WHAT THIS TASK INVOLVES:
Show, in full, each line of the data that contains "Fork".

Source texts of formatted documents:
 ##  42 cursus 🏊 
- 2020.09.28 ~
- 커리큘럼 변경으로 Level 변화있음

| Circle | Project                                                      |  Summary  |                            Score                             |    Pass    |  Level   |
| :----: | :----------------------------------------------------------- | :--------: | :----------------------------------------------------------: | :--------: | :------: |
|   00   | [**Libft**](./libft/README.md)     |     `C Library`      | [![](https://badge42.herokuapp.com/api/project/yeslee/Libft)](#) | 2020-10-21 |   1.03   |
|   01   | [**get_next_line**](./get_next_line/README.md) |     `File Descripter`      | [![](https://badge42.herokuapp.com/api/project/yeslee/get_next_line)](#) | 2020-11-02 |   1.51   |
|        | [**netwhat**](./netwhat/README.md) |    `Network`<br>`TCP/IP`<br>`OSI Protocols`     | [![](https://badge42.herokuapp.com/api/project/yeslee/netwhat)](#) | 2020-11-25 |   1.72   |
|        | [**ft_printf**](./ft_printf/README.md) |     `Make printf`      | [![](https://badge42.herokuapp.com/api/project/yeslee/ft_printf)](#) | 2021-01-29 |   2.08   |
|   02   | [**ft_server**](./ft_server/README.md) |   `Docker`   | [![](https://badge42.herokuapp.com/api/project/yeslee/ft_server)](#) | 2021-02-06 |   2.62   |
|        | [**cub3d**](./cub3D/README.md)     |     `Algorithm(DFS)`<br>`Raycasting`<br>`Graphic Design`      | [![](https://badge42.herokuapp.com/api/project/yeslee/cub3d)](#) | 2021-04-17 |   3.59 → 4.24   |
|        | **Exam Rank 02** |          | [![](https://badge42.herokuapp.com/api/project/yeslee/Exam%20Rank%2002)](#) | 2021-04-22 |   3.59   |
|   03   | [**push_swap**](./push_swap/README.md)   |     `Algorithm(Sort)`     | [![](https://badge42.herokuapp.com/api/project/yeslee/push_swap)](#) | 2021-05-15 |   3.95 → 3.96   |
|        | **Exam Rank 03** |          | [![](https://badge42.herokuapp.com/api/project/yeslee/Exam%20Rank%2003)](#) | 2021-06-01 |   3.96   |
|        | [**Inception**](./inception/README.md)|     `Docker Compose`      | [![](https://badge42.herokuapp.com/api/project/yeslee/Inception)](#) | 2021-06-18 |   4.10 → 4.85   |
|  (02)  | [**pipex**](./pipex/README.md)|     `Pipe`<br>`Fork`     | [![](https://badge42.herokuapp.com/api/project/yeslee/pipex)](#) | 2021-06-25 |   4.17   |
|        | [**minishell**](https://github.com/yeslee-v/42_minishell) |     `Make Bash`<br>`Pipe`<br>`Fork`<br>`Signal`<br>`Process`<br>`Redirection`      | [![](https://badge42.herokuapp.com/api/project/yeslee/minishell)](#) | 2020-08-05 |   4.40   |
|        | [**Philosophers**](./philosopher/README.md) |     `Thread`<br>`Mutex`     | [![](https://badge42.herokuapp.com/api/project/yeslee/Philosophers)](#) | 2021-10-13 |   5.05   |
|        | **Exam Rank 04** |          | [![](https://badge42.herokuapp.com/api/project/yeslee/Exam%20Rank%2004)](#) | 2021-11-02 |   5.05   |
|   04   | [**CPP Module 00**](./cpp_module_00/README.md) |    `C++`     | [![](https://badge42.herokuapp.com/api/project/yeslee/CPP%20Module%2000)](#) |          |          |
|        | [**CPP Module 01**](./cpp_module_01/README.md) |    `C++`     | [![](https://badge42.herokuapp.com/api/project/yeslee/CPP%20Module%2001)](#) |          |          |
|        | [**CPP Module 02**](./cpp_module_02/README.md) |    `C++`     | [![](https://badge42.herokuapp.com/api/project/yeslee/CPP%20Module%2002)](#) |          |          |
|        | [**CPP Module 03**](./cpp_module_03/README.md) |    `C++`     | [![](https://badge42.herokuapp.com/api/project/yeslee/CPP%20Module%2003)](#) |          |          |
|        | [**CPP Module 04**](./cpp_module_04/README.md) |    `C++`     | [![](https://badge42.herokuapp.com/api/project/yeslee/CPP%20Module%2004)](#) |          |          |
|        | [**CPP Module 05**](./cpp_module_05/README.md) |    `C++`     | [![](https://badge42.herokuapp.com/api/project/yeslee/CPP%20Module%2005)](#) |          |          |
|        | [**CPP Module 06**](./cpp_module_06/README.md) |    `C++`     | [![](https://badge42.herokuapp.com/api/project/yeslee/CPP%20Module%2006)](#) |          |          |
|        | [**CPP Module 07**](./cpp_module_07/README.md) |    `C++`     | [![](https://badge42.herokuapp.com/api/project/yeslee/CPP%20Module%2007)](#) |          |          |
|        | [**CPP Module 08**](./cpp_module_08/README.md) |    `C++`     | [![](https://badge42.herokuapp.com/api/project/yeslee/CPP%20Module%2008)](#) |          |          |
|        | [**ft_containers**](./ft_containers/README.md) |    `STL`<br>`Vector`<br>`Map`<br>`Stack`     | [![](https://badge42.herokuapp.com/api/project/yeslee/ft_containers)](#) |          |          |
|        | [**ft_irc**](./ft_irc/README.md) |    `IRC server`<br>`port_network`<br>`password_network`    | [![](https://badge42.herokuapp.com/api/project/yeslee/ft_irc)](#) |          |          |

ANSWER BOX:
|  (02)  | [**pipex**](./pipex/README.md)|     `Pipe`<br>`Fork`     | [![](https://badge42.herokuapp.com/api/project/yeslee/pipex)](#) | 2021-06-25 |   4.17   |
|        | [**minishell**](https://github.com/yeslee-v/42_minishell) |     `Make Bash`<br>`Pipe`<br>`Fork`<br>`Signal`<br>`Process`<br>`Redirection`      | [![](https://badge42.herokuapp.com/api/project/yeslee/minishell)](#) | 2020-08-05 |   4.40   |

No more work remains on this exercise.